Exercise objective
Could you give the entries back exactly as they stand, minus any pictures?

Material for this exercise

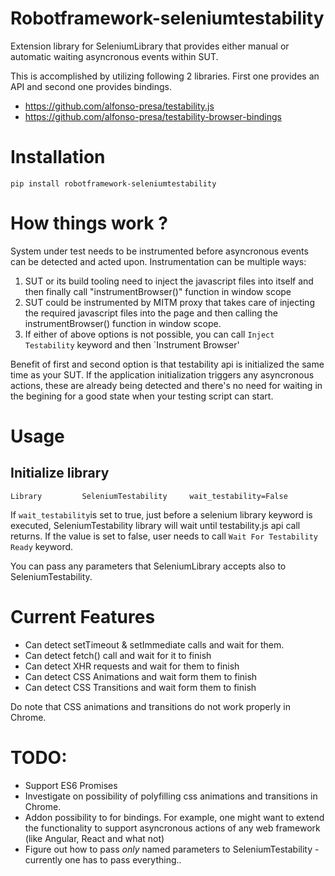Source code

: Robotframework-seleniumtestability
============================

Extension library for SeleniumLibrary that provides either manual or automatic
waiting asyncronous events within SUT.

This is accomplished by utilizing following 2 libraries. First one provides an
API and second one provides bindings.

 * https://github.com/alfonso-presa/testability.js
 * https://github.com/alfonso-presa/testability-browser-bindings


# Installation

```
pip install robotframework-seleniumtestability
```

# How things work ?

System under test needs to be instrumented before asyncronous events can be
detected and acted upon. Instrumentation can be multiple ways:

1. SUT or its build tooling need to inject the javascript files into itself
   and then finally call "instrumentBrowser()" function in window scope
2. SUT could be instrumented by MITM proxy that takes care of injecting the
   required javascript files into the page and then calling the
   instrumentBrowser() function in window scope.
3. If either of above options is not possible, you can call `Inject
   Testability` keyword and then `Instrument Browser'

Benefit of first and second option is that testability api is initialized the
same time as your SUT. If the application initialization triggers any
asyncronous actions, these are already being detected and there's no need for
waiting in the begining for a good state when your testing script can start.

# Usage

## Initialize library

```
Library         SeleniumTestability     wait_testability=False
```

If `wait_testability`is set to true, just before a selenium library keyword is
executed, SeleniumTestability library will wait until testability.js api call
returns. If the value is set to false, user needs to call `Wait For
Testability Ready` keyword.

You can pass any parameters that SeleniumLibrary accepts also to
SeleniumTestability.

# Current Features

* Can detect setTimeout & setImmediate calls and wait for them.
* Can detect fetch() call and wait for it to finish
* Can detect XHR requests and wait for them to finish
* Can detect CSS Animations and wait form them to finish
* Can detect CSS Transitions and wait form them to finish

Do note that CSS animations and transitions do not work properly in Chrome.

# TODO:

* Support ES6 Promises
* Investigate on possibility of polyfilling css animations and transitions in
  Chrome.
* Addon possibility to for bindings. For example, one might want to extend the
  functionality to support asyncronous actions of any web framework (like
  Angular, React and what not)
* Figure out how to pass *only* named parameters to SeleniumTestability -
  currently one has to pass everything..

Written reply
Source code

: Robotframework-seleniumtestability
============================

Extension library for SeleniumLibrary that provides either manual or automatic
waiting asyncronous events within SUT.

This is accomplished by utilizing following 2 libraries. First one provides an
API and second one provides bindings.

 * https://github.com/alfonso-presa/testability.js
 * https://github.com/alfonso-presa/testability-browser-bindings


# Installation

```
pip install robotframework-seleniumtestability
```

# How things work ?

System under test needs to be instrumented before asyncronous events can be
detected and acted upon. Instrumentation can be multiple ways:

1. SUT or its build tooling need to inject the javascript files into itself
   and then finally call "instrumentBrowser()" function in window scope
2. SUT could be instrumented by MITM proxy that takes care of injecting the
   required javascript files into the page and then calling the
   instrumentBrowser() function in window scope.
3. If either of above options is not possible, you can call `Inject
   Testability` keyword and then `Instrument Browser'

Benefit of first and second option is that testability api is initialized the
same time as your SUT. If the application initialization triggers any
asyncronous actions, these are already being detected and there's no need for
waiting in the begining for a good state when your testing script can start.

# Usage

## Initialize library

```
Library         SeleniumTestability     wait_testability=False
```

If `wait_testability`is set to true, just before a selenium library keyword is
executed, SeleniumTestability library will wait until testability.js api call
returns. If the value is set to false, user needs to call `Wait For
Testability Ready` keyword.

You can pass any parameters that SeleniumLibrary accepts also to
SeleniumTestability.

# Current Features

* Can detect setTimeout & setImmediate calls and wait for them.
* Can detect fetch() call and wait for it to finish
* Can detect XHR requests and wait for them to finish
* Can detect CSS Animations and wait form them to finish
* Can detect CSS Transitions and wait form them to finish

Do note that CSS animations and transitions do not work properly in Chrome.

# TODO:

* Support ES6 Promises
* Investigate on possibility of polyfilling css animations and transitions in
  Chrome.
* Addon possibility to for bindings. For example, one might want to extend the
  functionality to support asyncronous actions of any web framework (like
  Angular, React and what not)
* Figure out how to pass *only* named parameters to SeleniumTestability -
  currently one has to pass everything..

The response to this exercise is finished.